Jackson sieht top aus – Gregg nicht
Tatsächlich bin ich hin- und hergerissen: Immer, wenn Samuel L. Jackson als Nick Fury sein noch zweiäugiges Gesicht in die Kamera hält, bin ich verblüfft, wie gut Marvels Verjüngungskur anschlägt und wie sehr der größte „Motherfucker“ Hollywoods sich selbst in „Stirb langsam 3“ von 1995 (das Jahr, in dem auch „Captain Marvel“ spielt) ähnelt.
Aber wenn dann Phil Coulson neben ihm steht, wird sehr deutlich, dass es bei Clark Gregg eben nicht ansatzweise so gut funktioniert. Natürlich sieht auch er Welten besser aus als die ziemlich gruseligen jungen Versionen von Patrick Stewart und Ian McKellen in „X-Men 3“, aber dennoch sieht man noch recht deutlich, dass Gregg hier die Falten aus dem Gesicht gezogen wurden und das reißt mich persönlich dann doch immer wieder aus einem Film heraus. Die Performance wirkt dann nämlich schnell hölzern, unmenschlich und eher wie aus einer (wenn auch guten) Videospiel-Zwischensequenz. Es macht mir den Film zwar nicht zwingend kaputt – aber es ist dennoch etwas, an dem ich mich stoße.
Aber woran liegt’s?
Doch was ist eigentlich Grund dafür, dass die Verjüngung bei Samuel L. Jackson so gut und bei Clark Gregg im Vergleich sehr viel weniger gut funktioniert? Ich persönlich vermute, dass es auch daran liegt, dass viele von uns beim Gedanken an Jackson noch immer zuerst den 90er-Jahre-Jackson im Kopf haben, den wir aus Filmen wie „Stirb Langsam 3“, „Jurassic Park“ oder „Pulp Fiction“ kennen. Auch mit seinen mittlerweile 70 Jahren kann er zudem auch ohne digitales Make-up noch immer überzeugend einen Mann in seinen 50ern spielen – wie zum Beispiel zuletzt in „Glass“. Aus diesen Gründen fällt es zumindest mir deutlich leichter, einen verjüngten Jackson auf der Leinwand zu akzeptieren.
Auch Clark Gregg war zwar in den 90ern schon in diversen Filmen zu sehen (u. a. „Die üblichen Verdächtigen“ und „Magnolia“), aber größtenteils nur in kleinen Rollen. Ins Licht der Öffentlichkeit – und in mein Blick – geriet der inzwischen 57-Jährige hingegen erst mit seinen Auftritten im MCU. Daher habe ich gar kein Bild des jungen Clark Gregg im Kopf und eine junge Version von ihm wirkt deshalb wohl automatisch weniger glaubwürdig. Darüber hinaus kann es natürlich auch sein, dass ganz einfach mehr Mühe und Geld in das Gesicht von Sam Jackson geflossen ist, weil er eben auch den viel wichtigeren Part im Film spielt.

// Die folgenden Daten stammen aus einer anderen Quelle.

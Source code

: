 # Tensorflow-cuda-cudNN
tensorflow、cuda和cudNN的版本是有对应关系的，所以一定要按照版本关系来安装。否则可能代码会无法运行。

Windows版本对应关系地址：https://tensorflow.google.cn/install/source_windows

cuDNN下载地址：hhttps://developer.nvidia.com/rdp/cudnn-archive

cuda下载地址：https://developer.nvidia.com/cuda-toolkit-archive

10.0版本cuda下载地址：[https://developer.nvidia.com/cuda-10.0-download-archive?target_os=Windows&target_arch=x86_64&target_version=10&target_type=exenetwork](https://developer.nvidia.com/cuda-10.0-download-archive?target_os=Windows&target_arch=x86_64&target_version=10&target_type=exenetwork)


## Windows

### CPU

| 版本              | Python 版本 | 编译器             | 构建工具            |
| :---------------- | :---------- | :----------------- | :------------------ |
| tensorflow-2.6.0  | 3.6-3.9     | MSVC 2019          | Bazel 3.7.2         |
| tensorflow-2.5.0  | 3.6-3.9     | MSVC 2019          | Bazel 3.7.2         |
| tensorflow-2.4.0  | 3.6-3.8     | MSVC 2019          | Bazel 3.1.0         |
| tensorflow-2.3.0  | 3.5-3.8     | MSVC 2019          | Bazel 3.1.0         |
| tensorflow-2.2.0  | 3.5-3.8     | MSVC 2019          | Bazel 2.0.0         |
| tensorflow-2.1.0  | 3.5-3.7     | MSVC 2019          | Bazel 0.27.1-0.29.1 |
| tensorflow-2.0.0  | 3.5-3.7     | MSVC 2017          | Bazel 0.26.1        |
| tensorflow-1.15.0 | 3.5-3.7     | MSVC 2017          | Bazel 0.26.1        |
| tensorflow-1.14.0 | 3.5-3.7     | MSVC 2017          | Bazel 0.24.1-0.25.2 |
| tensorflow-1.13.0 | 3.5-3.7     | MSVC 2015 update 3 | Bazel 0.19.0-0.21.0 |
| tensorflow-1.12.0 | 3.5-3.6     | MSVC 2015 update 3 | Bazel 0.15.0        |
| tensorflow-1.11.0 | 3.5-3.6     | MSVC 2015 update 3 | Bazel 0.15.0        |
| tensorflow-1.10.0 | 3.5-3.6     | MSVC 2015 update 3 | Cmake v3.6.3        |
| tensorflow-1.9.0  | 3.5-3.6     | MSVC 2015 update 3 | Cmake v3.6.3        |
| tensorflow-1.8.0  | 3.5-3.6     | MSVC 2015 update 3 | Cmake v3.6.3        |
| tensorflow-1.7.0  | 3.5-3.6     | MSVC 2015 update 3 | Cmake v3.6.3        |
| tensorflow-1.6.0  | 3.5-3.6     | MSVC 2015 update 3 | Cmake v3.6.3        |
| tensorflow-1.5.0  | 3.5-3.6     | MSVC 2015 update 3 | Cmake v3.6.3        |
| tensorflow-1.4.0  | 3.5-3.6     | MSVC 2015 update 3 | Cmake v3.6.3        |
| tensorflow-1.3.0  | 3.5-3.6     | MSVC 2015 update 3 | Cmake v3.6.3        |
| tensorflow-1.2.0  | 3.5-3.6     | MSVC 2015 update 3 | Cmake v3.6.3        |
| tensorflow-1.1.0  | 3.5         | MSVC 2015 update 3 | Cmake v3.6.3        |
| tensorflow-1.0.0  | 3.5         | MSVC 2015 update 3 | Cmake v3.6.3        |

Der große Prüfstein für die Verjüngungstechnik
Dass ich mir aber überhaupt so viele Gedanken über die CGI-Verjüngung in „Captain Marvel“ mache, liegt wohl sicherlich auch daran, dass diese Technik in Zukunft sicherlich noch eine sehr viel größere Rolle in der Filmwelt einnehmen wird. So werden zum Beispiel in „The Irishman“, dem kommenden Film von Martin Scorsese, der Cast um Robert De Niro und Al Pacino über große Teile des Films digital verjüngt. Und vermutlich wird die Netflix-Produktion, die im Herbst auf der Streaming-Plattform erscheinen soll, dann der erste wirklich große Prüfstein für die revolutionäre Technik. Denn wenn der ja auch tricktechnisch durchaus sehr erfahrene Scorsese („Hugo“) es mit einem für diese Art von Film gigantischen Budget von 175 Millionen Dollar nicht hinbekommt, wer dann?
In „Captain Marvel“ ist die Technik für mich auf jeden Fall noch ein zweischneidiges Schwert, weil sie mich gleichzeitig verblüfft und stört. Ich bin trotzdem sehr gespannt, wie das Ganze dann in „The Irishman“ aussehen wird.
„Captain Marvel“ läuft seit dem 7. März 2019 in den hiesigen Kinos. Weiter im MCU geht es dann schon in wenigen Wochen, wenn „Avengers 4“ am 24. April 2019 in die deutschen Lichtspielhäuser kommt.